Document images with source code:
*** Block opens ***

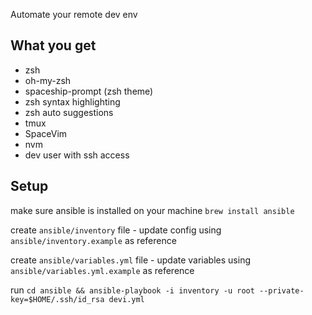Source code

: Automate your remote dev env

## What you get

- zsh
- oh-my-zsh
- spaceship-prompt (zsh theme)
- zsh syntax highlighting
- zsh auto suggestions
- tmux
- SpaceVim
- nvm
- dev user with ssh access

## Setup

make sure ansible is installed on your machine `brew install ansible`

create `ansible/inventory` file - update config using `ansible/inventory.example` as reference

create `ansible/variables.yml` file - update variables using `ansible/variables.yml.example` as reference

run `cd ansible && ansible-playbook -i inventory -u root --private-key=$HOME/.ssh/id_rsa devi.yml`

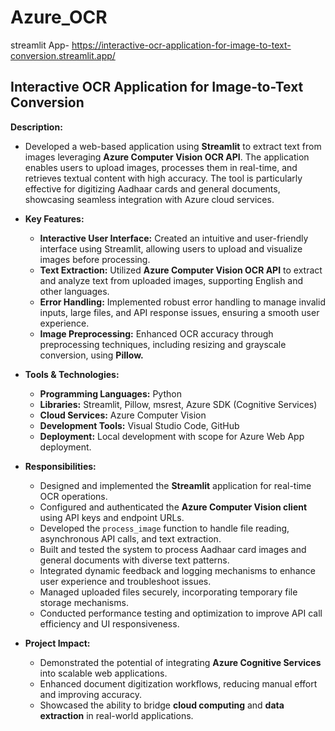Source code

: # Azure_OCR

streamlit App- https://interactive-ocr-application-for-image-to-text-conversion.streamlit.app/


## Interactive OCR Application for Image-to-Text Conversion
**Description:**
- Developed a web-based application using **Streamlit** to extract text from images leveraging **Azure Computer Vision OCR API**. The application enables users to upload images, processes them in real-time, and retrieves textual content with high accuracy. The tool is particularly effective for digitizing Aadhaar cards and general documents, showcasing seamless integration with Azure cloud services.

- **Key Features:**
  - **Interactive User Interface:** Created an intuitive and user-friendly interface using Streamlit, allowing users to upload and visualize images before 
    processing.
  - **Text Extraction:** Utilized **Azure Computer Vision OCR API** to extract and analyze text from uploaded images, supporting English and other languages.
  - **Error Handling:** Implemented robust error handling to manage invalid inputs, large files, and API response issues, ensuring a smooth user experience.
  - **Image Preprocessing:** Enhanced OCR accuracy through preprocessing techniques, including resizing and grayscale conversion, using **Pillow.**
- **Tools & Technologies:**
   - **Programming Languages:** Python
   - **Libraries:** Streamlit, Pillow, msrest, Azure SDK (Cognitive Services)
   - **Cloud Services:** Azure Computer Vision
   - **Development Tools:** Visual Studio Code, GitHub
   - **Deployment:** Local development with scope for Azure Web App deployment.
- **Responsibilities:**
   - Designed and implemented the **Streamlit** application for real-time OCR operations.
   - Configured and authenticated the **Azure Computer Vision client** using API keys and endpoint URLs.
   - Developed the `process_image` function to handle file reading, asynchronous API calls, and text extraction.
   - Built and tested the system to process Aadhaar card images and general documents with diverse text patterns.
   - Integrated dynamic feedback and logging mechanisms to enhance user experience and troubleshoot issues.
   - Managed uploaded files securely, incorporating temporary file storage mechanisms.
   - Conducted performance testing and optimization to improve API call efficiency and UI responsiveness.
- **Project Impact:**
   - Demonstrated the potential of integrating **Azure Cognitive Services**  into scalable web applications.
   - Enhanced document digitization workflows, reducing manual effort and improving accuracy.
   - Showcased the ability to bridge **cloud computing** and **data extraction** in real-world applications.


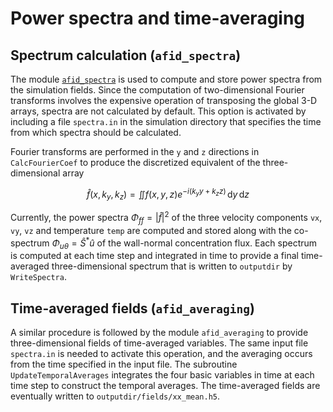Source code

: # Power spectra and time-averaging

## Spectrum calculation (`afid_spectra`)

The module [`afid_spectra`](https://github.com/chowland/AFiD-MuRPhFi/blob/main/src/spectra.F90) is used to compute and store power spectra from the simulation fields.
Since the computation of two-dimensional Fourier transforms involves the expensive operation of transposing the global 3-D arrays, spectra are not calculated by default.
This option is activated by including a file `spectra.in` in the simulation directory that specifies the time from which spectra should be calculated.

Fourier transforms are performed in the `y` and `z` directions in `CalcFourierCoef` to produce the discretized equivalent of the three-dimensional array

$$
\hat{f}(x,k_y, k_z) = \iint f(x,y,z) e^{-i (k_y y + k_z z)} \,\mathrm{d}y \,\mathrm{d}z
$$

Currently, the power spectra $\Phi_{ff}=|\hat{f}|^2$ of the three velocity components `vx`, `vy`, `vz` and temperature `temp` are computed and stored along with the co-spectrum $\Phi_{u\theta}=\hat{S}^* \hat{u}$ of the wall-normal concentration flux.
Each spectrum is computed at each time step and integrated in time to provide a final time-averaged three-dimensional spectrum that is written to `outputdir` by `WriteSpectra`.

## Time-averaged fields (`afid_averaging`)

A similar procedure is followed by the module `afid_averaging` to provide three-dimensional fields of time-averaged variables.
The same input file `spectra.in` is needed to activate this operation, and the averaging occurs from the time specified in the input file.
The subroutine `UpdateTemporalAverages` integrates the four basic variables in time at each time step to construct the temporal averages.
The time-averaged fields are eventually written to `outputdir/fields/xx_mean.h5`.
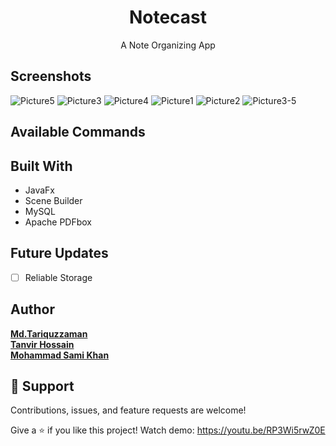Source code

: <h1 align="center">Notecast</h1>

<p align="center">A Note Organizing App</p>

## Screenshots
<img src="https://i.ibb.co/rs7sRsC/Picture5.png" alt="Picture5" border="0">
<img src="https://i.ibb.co/BynGHyP/Picture3.png" alt="Picture3" border="0">
<img src="https://i.ibb.co/HBv8318/Picture4.png" alt="Picture4" border="0">
<img src="https://i.ibb.co/RN3xGQd/Picture1.png" alt="Picture1" border="0">
<img src="https://i.ibb.co/G03XWnT/Picture2.png" alt="Picture2" border="0">
<img src="https://i.ibb.co/d7zP5Q6/Picture3-5.png" alt="Picture3-5" border="0">


## Available Commands

## Built With

- JavaFx
- Scene Builder
- MySQL
- Apache PDFbox

## Future Updates

- [ ] Reliable Storage

## Author

[**Md.Tariquzzaman**](https://github.com/Tariquzzaman-faisal "Md. Tariquzzaman")<br>
[**Tanvir Hossain**](https://github.com/Trex1102 "Tanvir Hossain")<br>
[**Mohammad Sami Khan**](https://github.com/SamiKhan-cse19 "Mohammad Sami Khan")

## 🤝 Support

Contributions, issues, and feature requests are welcome!

Give a ⭐️ if you like this project!
Watch demo: https://youtu.be/RP3Wi5rwZ0E
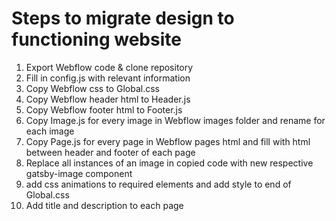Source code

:<h1>Steps to migrate design to functioning website</h1>
<ol>
<li>Export Webflow code & clone repository</li>
<li>Fill in config.js with relevant information</li>
<li>Copy Webflow css to Global.css</li>
<li>Copy Webflow header html to Header.js</li>
<li>Copy Webflow footer html to Footer.js</li>
<li>Copy Image.js for every image in Webflow images folder and rename for each image</li>
<li>Copy Page.js for every page in Webflow pages html and fill with html between header and footer of each page</li>
<li>Replace all instances of an image in copied code with new respective gatsby-image component</li>
<li>add css animations to required elements and add style to end of Global.css</li>
<li>Add title and description to each page</li>
</ol>
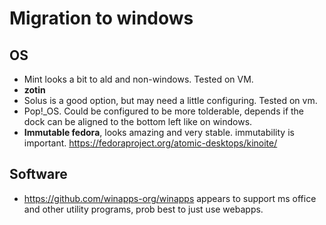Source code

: # Migration to windows
## OS
- Mint looks a bit to ald and non-windows. Tested on VM.
- **zotin**
- Solus is a good option, but may need a little configuring. Tested on vm.
- Pop!_OS. Could be configured to be more tolderable, depends if the dock can be aligned to the bottom left like on windows.
- **Immutable fedora**, looks amazing and very stable. immutability is important.  https://fedoraproject.org/atomic-desktops/kinoite/

## Software
- https://github.com/winapps-org/winapps appears to support ms office and other utility programs, prob best to just use webapps.
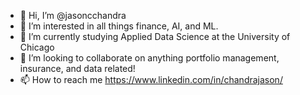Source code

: - 👋 Hi, I’m @jasoncchandra
- 👀 I’m interested in all things finance, AI, and ML.
- 🌱 I’m currently studying Applied Data Science at the University of Chicago
- 💞️ I’m looking to collaborate on anything portfolio management, insurance, and data related!
- 📫 How to reach me https://www.linkedin.com/in/chandrajason/

<!---
jasoncchandra/jasoncchandra is a ✨ special ✨ repository because its `README.md` (this file) appears on your GitHub profile.
You can click the Preview link to take a look at your changes.
--->
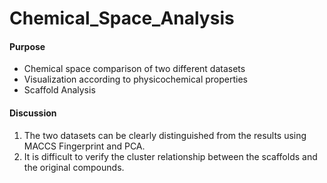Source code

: # Chemical_Space_Analysis

#### Purpose

- Chemical space comparison of two different datasets
- Visualization according to physicochemical properties
- Scaffold Analysis


#### Discussion

1. The two datasets can be clearly distinguished from the results using MACCS Fingerprint and PCA.
2. It is difficult to verify the cluster relationship between the scaffolds and the original compounds.
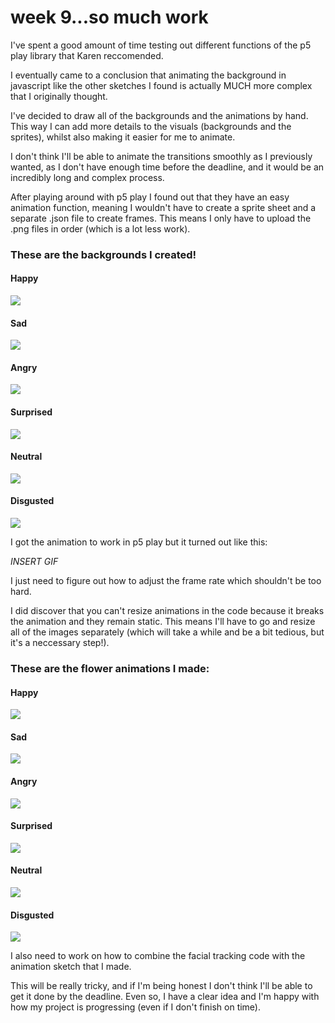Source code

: # week 9...so much work

I've spent a good amount of time testing out different functions of the p5 play library that Karen reccomended. 

I eventually came to a conclusion that animating the background in javascript like the other sketches I found is actually MUCH more complex that I originally thought.

I've decided to draw all of the backgrounds and the animations by hand. This way I can add more details to the visuals (backgrounds and the sprites), whilst also making it easier for me to animate. 

I don't think I'll be able to animate the transitions smoothly as I previously wanted, as I don't have enough time before the deadline, and it would be an incredibly long and complex process. 

After playing around with p5 play I found out that they have an easy animation function, meaning I wouldn't have to create a sprite sheet and a separate .json file to create frames. This means I only have to upload the .png files in order (which is a lot less work).

### These are the backgrounds I created!

#### Happy
<img src=https://github.com/yasminhb/slavetothealgorithm/blob/master/week%209/happysky.jpg>

#### Sad
<img src=https://github.com/yasminhb/slavetothealgorithm/blob/master/week%209/sadsky.jpg>

#### Angry
<img src=https://github.com/yasminhb/slavetothealgorithm/blob/master/week%209/angrysky.jpg>

#### Surprised
<img src=https://github.com/yasminhb/slavetothealgorithm/blob/master/week%209/surprisedsky.jpg>

#### Neutral
<img src=https://github.com/yasminhb/slavetothealgorithm/blob/master/week%209/neutralsky.jpg>

#### Disgusted
<img src=https://github.com/yasminhb/slavetothealgorithm/blob/master/week%209/disgustedsky.jpg>

I got the animation to work in p5 play but it turned out like this:

*INSERT GIF* 

I just need to figure out how to adjust the frame rate which shouldn't be too hard. 

I did discover that you can't resize animations in the code because it breaks the animation and they remain static.
This means I'll have to go and resize all of the images separately (which will take a while and be a bit tedious, but it's a neccessary step!). 

### These are the flower animations I made:

#### Happy
<img src=https://github.com/yasminhb/slavetothealgorithm/blob/master/week%209/Untitled_Artwork%205.gif>

#### Sad
<img src=https://github.com/yasminhb/slavetothealgorithm/blob/master/week%209/Untitled_Artwork%204.gif>

#### Angry
<img src=https://github.com/yasminhb/slavetothealgorithm/blob/master/week%209/Untitled_Artwork%2017.gif>

#### Surprised
<img src=https://github.com/yasminhb/slavetothealgorithm/blob/master/week%209/Untitled_Artwork%207.gif>

#### Neutral
<img src=https://github.com/yasminhb/slavetothealgorithm/blob/master/week%209/Untitled_Artwork%209.gif>

#### Disgusted
<img src=https://github.com/yasminhb/slavetothealgorithm/blob/master/week%209/Untitled_Artwork%208.gif>

I also need to work on how to combine the facial tracking code with the animation sketch that I made. 

This will be really tricky, and if I'm being honest I don't think I'll be able to get it done by the deadline. 
Even so, I have a clear idea and I'm happy with how my project is progressing (even if I don't finish on time).




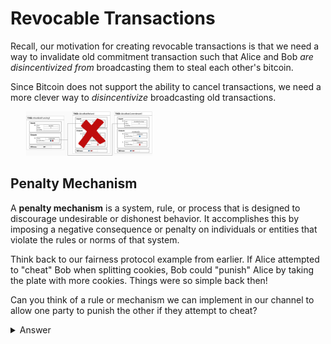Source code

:# Revocable Transactions

Recall, our motivation for creating revocable transactions is that we need a way to invalidate old commitment transaction such that Alice and Bob *are disincentivized from* broadcasting them to steal each other's bitcoin. 

Since Bitcoin does not support the ability to cancel transactions, we need a more clever way to *disincentivize* broadcasting old transactions.

<p align="center" style="width: 50%; max-width: 300px;">
  <img src="./tutorial_images/intro_to_htlc/RefundRevoked.png" alt="RefundRevoked" width="80%" height="auto">
</p>

## Penalty Mechanism
A **penalty mechanism** is a system, rule, or process that is designed to discourage undesirable or dishonest behavior. It accomplishes this by imposing a negative consequence or penalty on individuals or entities that violate the rules or norms of that system.

Think back to our fairness protocol example from earlier. If Alice attempted to "cheat" Bob when splitting cookies, Bob could "punish" Alice by taking the plate with more cookies. Things were so simple back then!

Can you think of a rule or mechanism we can implement in our channel to allow one party to punish the other if they attempt to cheat?

<details>
  <summary>Answer</summary>
  <br/>

Within the context of commitment transactions, we can incentivize good behavior by adding the penalty mechanism rule:

  - **If you publish an old commitment transaction, the counterparty is allowed to steal all of the funds you have on your side of the channel.**

To enforce this rule, we can add an additional spending path to the output such that, if Alice attempts to cheat by publishing an old channel state, Bob can steal all of her funds. Otherwise, Alice can claim her funds after a pre-specified time period expires.

<p align="center" style="width: 50%; max-width: 300px;">
  <img src="./tutorial_images/intro_to_htlc/RevocationTx.png" alt="RevocationTx" width="100%" height="auto">
</p>

Implementing this rule is going to require some fun, but slightly advanced, cryptographic skillz. Head over to the next page to see how it's done!

</details>

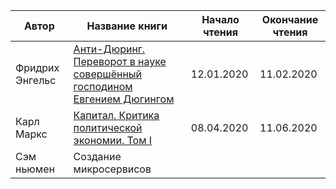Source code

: |Автор|Название книги|Начало чтения|Окончание чтения|
|-----|--------------|-------------|----------------|
|Фридрих Энгельс|[Анти-Дюринг. Переворот в науке совершённый господином Евгением Дюгингом](https://github.com/Ekstrem/Books/blob/master/Конспекты/Фридрих%20Энгельс/Анти-Дюринг.%20Переворот%20в%20науке%20произведённый%20Евгением%20Дюрингом.md)|12.01.2020|11.02.2020|
|Карл Маркс|[Капитал. Критика политической экономии. Том I](https://github.com/Ekstrem/Books/blob/master/Конспекты/Карл%20Маркс/Капитал.%20Критика%20политической%20экономии/Книга%20первая.%20Процесс%20производства%20капитала/README.md)|08.04.2020|11.06.2020|
|Сэм ньюмен|Создание микросервисов|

*** Block closes ***

Copy nothing but the lines above from the one with "- Solus is a" to the one with "- Chemical space", inclusive, word for word. Leave every picture out.

» THE ANSWER:
- Solus is a good option, but may need a little configuring. Tested on vm.
- Pop!_OS. Could be configured to be more tolderable, depends if the dock can be aligned to the bottom left like on windows.
- **Immutable fedora**, looks amazing and very stable. immutability is important.  https://fedoraproject.org/atomic-desktops/kinoite/

## Software
- https://github.com/winapps-org/winapps appears to support ms office and other utility programs, prob best to just use webapps.
Source code

: - 👋 Hi, I’m @jasoncchandra
- 👀 I’m interested in all things finance, AI, and ML.
- 🌱 I’m currently studying Applied Data Science at the University of Chicago
- 💞️ I’m looking to collaborate on anything portfolio management, insurance, and data related!
- 📫 How to reach me https://www.linkedin.com/in/chandrajason/

<!---
jasoncchandra/jasoncchandra is a ✨ special ✨ repository because its `README.md` (this file) appears on your GitHub profile.
You can click the Preview link to take a look at your changes.
--->
Source code

: # Chemical_Space_Analysis

#### Purpose

- Chemical space comparison of two different datasets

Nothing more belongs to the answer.